_WHAT YOU ARE ASKED TO DO:_ Copy the data exactly from the line that contains "an auth plugin" through the line that contains "The file is", keeping both end lines and leaving out everything else.

_DATA SUPPLIED:_
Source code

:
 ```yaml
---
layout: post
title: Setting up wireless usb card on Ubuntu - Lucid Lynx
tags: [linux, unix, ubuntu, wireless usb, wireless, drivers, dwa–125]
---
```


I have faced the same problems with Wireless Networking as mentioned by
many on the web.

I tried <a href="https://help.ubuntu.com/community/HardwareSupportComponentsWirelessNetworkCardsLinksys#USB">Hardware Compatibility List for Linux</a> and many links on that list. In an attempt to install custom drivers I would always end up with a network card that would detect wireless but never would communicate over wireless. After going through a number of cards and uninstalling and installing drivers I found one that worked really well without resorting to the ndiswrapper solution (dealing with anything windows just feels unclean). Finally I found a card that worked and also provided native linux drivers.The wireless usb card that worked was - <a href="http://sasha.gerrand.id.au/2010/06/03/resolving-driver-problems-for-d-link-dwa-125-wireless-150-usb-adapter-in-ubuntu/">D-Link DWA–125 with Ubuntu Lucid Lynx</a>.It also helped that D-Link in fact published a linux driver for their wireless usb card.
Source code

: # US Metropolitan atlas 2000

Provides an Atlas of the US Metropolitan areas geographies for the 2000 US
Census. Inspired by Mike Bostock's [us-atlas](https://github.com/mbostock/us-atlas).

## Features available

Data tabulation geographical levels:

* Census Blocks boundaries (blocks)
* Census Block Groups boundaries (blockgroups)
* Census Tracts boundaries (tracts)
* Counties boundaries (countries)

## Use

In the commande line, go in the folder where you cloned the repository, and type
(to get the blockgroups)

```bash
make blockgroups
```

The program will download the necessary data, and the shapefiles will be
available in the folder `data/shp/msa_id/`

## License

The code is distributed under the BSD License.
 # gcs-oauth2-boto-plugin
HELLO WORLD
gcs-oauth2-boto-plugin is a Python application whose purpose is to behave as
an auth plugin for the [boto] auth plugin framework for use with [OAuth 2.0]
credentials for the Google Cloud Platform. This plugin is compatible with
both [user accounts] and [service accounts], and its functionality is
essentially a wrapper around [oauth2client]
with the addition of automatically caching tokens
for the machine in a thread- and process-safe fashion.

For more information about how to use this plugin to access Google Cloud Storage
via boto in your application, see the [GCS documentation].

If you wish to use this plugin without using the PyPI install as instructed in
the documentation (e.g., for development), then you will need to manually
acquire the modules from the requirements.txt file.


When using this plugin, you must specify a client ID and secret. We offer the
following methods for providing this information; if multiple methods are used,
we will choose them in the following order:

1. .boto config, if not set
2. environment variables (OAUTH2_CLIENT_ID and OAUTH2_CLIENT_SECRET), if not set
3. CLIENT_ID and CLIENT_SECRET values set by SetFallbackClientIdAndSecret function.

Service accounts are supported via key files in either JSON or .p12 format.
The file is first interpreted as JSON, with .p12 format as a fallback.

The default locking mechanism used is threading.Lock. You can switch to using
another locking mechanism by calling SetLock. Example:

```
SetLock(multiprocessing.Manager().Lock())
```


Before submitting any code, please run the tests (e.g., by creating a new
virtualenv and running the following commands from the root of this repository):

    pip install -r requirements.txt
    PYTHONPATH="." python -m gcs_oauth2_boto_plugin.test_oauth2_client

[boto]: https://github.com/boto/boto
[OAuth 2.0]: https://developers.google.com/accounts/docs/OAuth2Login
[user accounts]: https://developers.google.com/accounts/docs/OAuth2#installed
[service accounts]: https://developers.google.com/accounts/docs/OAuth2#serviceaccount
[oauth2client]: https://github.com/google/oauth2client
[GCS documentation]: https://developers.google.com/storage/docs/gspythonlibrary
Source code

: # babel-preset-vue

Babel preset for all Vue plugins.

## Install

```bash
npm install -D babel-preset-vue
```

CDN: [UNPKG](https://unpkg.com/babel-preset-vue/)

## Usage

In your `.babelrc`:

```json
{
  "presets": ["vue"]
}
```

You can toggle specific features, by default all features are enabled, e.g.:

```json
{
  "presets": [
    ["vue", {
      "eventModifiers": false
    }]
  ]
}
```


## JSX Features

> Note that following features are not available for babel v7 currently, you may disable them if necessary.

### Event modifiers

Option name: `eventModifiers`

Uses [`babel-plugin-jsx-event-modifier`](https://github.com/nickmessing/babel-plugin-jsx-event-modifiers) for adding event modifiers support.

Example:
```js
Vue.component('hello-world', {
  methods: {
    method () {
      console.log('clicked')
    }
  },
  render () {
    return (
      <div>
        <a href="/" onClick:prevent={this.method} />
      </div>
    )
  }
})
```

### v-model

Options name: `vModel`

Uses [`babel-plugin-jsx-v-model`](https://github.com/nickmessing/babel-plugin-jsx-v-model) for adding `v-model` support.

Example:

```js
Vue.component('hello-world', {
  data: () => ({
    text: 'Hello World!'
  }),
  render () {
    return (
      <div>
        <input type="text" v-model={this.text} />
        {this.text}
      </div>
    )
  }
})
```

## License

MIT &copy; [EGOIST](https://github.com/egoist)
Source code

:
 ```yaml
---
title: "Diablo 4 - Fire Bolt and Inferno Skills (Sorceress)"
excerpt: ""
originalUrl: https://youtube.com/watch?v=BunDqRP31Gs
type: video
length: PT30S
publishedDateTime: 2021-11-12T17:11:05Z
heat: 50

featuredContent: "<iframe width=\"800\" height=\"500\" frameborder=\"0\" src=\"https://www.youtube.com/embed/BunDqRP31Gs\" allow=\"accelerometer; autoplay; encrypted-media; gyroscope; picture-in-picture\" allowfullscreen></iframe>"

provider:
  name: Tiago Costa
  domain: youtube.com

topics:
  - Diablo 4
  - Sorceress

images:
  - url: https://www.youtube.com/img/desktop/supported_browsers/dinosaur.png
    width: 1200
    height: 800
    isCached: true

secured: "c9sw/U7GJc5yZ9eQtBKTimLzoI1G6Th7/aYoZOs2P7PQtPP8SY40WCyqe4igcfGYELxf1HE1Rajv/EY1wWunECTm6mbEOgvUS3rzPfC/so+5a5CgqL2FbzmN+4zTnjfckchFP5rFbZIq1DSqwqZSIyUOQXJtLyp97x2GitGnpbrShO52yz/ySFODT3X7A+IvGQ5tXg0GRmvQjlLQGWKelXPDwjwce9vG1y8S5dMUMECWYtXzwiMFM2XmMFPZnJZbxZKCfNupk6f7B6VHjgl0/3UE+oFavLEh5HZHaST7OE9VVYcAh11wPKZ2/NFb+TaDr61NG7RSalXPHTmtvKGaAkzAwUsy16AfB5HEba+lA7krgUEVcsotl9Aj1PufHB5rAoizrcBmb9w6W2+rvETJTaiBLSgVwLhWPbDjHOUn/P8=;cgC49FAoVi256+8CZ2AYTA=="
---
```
==
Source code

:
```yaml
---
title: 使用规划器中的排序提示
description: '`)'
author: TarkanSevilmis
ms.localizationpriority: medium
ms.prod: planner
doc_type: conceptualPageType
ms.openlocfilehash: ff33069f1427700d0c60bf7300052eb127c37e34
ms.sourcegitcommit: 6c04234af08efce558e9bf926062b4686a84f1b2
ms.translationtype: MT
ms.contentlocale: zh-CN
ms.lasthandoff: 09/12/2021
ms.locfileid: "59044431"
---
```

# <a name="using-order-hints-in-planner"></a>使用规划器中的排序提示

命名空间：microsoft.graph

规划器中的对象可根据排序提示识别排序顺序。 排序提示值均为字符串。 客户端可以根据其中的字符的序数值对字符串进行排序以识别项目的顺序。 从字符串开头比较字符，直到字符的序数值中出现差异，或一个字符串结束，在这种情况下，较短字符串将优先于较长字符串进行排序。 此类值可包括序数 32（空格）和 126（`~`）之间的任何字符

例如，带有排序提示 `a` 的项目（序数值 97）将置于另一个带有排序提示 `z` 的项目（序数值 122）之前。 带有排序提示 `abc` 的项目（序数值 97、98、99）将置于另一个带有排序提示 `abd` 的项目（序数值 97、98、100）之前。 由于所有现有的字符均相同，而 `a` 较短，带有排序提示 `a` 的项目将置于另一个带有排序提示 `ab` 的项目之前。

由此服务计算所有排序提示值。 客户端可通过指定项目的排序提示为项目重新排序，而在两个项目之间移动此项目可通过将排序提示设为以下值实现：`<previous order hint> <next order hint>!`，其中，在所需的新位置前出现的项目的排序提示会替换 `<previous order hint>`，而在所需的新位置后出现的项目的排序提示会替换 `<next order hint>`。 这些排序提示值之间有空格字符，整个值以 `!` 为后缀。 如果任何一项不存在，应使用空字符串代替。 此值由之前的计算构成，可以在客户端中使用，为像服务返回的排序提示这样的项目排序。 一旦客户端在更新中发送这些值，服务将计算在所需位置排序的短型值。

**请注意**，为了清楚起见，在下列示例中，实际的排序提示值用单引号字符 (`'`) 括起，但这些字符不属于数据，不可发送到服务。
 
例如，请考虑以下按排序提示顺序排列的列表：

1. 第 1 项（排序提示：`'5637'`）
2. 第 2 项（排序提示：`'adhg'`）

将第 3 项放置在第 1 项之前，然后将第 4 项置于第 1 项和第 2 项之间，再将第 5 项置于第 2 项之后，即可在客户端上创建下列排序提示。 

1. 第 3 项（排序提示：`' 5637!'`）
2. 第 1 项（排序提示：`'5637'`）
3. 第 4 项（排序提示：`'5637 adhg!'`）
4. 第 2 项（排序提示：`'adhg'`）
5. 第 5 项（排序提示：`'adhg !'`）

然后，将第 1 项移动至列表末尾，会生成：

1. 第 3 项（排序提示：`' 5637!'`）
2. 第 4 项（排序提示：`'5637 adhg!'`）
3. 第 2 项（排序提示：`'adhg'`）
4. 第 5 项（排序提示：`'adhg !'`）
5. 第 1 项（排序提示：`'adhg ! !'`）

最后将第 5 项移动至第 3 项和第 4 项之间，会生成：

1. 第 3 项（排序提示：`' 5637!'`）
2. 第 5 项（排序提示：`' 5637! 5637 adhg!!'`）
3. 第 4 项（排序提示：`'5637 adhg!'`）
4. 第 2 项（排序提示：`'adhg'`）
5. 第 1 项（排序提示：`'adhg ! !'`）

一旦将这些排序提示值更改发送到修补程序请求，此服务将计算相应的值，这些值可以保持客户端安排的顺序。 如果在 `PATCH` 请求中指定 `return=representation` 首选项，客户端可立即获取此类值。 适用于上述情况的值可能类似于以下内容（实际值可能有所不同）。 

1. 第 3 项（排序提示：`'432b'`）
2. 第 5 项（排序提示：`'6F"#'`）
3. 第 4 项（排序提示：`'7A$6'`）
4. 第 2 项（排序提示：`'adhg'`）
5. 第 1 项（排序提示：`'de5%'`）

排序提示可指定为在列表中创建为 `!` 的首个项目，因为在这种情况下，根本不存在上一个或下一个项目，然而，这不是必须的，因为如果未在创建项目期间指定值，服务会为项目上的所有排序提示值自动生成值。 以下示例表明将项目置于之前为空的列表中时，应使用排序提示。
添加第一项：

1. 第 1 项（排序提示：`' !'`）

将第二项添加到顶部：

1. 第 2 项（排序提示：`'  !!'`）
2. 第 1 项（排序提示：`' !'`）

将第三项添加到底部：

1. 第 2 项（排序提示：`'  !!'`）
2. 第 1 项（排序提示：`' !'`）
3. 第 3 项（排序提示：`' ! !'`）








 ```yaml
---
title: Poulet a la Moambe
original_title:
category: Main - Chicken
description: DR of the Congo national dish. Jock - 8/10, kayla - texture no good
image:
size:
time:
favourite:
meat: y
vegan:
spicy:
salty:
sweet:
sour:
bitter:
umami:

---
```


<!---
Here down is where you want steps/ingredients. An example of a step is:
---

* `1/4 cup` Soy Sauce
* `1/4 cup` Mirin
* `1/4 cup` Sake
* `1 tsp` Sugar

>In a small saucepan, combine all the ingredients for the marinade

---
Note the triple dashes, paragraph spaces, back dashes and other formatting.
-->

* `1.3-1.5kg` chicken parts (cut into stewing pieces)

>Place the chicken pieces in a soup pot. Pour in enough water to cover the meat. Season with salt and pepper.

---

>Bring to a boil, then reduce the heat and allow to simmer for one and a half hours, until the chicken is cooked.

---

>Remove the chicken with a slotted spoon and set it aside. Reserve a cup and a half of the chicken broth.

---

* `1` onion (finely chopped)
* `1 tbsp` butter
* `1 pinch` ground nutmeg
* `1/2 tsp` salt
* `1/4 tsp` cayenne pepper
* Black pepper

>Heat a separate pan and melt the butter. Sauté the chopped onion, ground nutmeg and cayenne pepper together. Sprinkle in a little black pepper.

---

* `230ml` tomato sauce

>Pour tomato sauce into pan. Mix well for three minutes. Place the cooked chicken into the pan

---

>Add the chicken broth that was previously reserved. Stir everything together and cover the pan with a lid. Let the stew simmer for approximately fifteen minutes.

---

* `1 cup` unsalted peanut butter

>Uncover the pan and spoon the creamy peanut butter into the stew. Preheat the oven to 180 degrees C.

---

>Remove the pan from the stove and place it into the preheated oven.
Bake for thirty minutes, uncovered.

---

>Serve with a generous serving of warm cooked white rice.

_SOLUTION FOR THIS TASK:_
an auth plugin for the [boto] auth plugin framework for use with [OAuth 2.0]
credentials for the Google Cloud Platform. This plugin is compatible with
both [user accounts] and [service accounts], and its functionality is
essentially a wrapper around [oauth2client]
with the addition of automatically caching tokens
for the machine in a thread- and process-safe fashion.

For more information about how to use this plugin to access Google Cloud Storage
via boto in your application, see the [GCS documentation].

If you wish to use this plugin without using the PyPI install as instructed in
the documentation (e.g., for development), then you will need to manually
acquire the modules from the requirements.txt file.


When using this plugin, you must specify a client ID and secret. We offer the
following methods for providing this information; if multiple methods are used,
we will choose them in the following order:

1. .boto config, if not set
2. environment variables (OAUTH2_CLIENT_ID and OAUTH2_CLIENT_SECRET), if not set
3. CLIENT_ID and CLIENT_SECRET values set by SetFallbackClientIdAndSecret function.

Service accounts are supported via key files in either JSON or .p12 format.
The file is first interpreted as JSON, with .p12 format as a fallback.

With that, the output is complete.